A while ago I heard about the Lunar Chronicles by Marissa Meyer, a series of science fiction books geared for young adults that take and twist a few of the common fairy tales on their head. The first is Cinder which follows a young earth cyborg who lost a few limbs in a car accident when she was young. She lives with her foster mother and foster sisters and generally has a crappy life, until the prince shows up in her workshop one day with an android for her to fix. The second book is Scarlet, which follows a young woman from the farmlands as she’s catapulted from her normal sleepy life to rebel by the disappearance of her grandmother.

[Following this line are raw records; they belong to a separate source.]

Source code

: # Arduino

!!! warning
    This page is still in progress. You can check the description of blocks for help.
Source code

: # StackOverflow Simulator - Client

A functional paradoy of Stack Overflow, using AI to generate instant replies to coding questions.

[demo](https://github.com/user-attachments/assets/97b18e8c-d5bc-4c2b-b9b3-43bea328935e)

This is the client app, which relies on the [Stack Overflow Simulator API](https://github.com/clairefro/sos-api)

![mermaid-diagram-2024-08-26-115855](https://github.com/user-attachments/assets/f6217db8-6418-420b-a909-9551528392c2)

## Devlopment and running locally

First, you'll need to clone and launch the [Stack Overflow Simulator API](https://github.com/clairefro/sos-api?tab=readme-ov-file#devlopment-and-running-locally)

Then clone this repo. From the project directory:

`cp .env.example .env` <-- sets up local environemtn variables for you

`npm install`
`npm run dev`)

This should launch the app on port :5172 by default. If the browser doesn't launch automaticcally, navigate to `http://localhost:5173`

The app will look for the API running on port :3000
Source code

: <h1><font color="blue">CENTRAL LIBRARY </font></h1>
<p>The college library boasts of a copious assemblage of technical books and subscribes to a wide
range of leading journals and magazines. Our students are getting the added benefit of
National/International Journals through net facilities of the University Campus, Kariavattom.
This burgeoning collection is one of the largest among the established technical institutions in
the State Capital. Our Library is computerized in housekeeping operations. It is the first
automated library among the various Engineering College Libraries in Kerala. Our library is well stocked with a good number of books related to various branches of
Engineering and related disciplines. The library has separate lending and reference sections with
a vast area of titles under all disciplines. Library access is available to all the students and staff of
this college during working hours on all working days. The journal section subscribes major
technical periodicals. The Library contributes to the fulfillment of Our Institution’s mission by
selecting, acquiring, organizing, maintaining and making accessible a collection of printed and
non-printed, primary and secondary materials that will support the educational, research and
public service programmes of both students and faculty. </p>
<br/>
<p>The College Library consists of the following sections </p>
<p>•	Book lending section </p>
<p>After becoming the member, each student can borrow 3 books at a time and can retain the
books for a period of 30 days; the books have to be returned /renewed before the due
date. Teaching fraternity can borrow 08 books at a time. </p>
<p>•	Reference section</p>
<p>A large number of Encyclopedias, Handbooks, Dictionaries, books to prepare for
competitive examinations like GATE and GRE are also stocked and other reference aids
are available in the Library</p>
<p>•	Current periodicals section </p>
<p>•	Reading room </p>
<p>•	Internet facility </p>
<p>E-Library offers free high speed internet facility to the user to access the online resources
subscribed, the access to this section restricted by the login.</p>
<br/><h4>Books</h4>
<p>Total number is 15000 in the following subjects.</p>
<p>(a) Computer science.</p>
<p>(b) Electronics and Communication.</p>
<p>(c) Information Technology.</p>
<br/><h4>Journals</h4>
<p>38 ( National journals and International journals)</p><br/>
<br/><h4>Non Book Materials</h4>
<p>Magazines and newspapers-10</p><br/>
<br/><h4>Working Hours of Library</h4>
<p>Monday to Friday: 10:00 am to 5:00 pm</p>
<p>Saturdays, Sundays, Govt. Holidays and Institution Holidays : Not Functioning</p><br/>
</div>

If you can’t tell, these two books twist the Cinderella and Red Riding Hood fairy tales onto their heads and create a new, and fun, environment for these characters to play in. I was pleasantly surprised when I cracked these open to find that the writing is actually excellent. After Twilight and some of the other pieces of trash writing that have become popular, the Lunar Chronicles are witty, well structured, and definitely designed to lure a younger audience into a fun reading adventure. When Cinder ends, you cannot wait to get your hands on Scarlet. And when Scarlet ends, its just not fair because Cress, the third installment, doesn’t come out for a long time yet.
The only drawback I find to these stories, at all, was the fact that it feels like Meyer had this great idea for reinterpreting fairy tales, but then when she actually got started on the project, the story got away from her and become something much more, and very different from, these fairytales. I kind of wish she had done away entirely with the overt references to the tales in the name and everything, and had let the fairy tale element become background, subtle details that only an observant reader would catch. It would have made the influence of the tales a flavor rather than an identity that just doesn’t quite fit them anymore.
Overall though, I would highly recommend these to anyone who enjoys a fast-paced science fiction/fantasy with strong female characters. This is one series I am glad it is selling as well as it is and am happy to throw my support behind.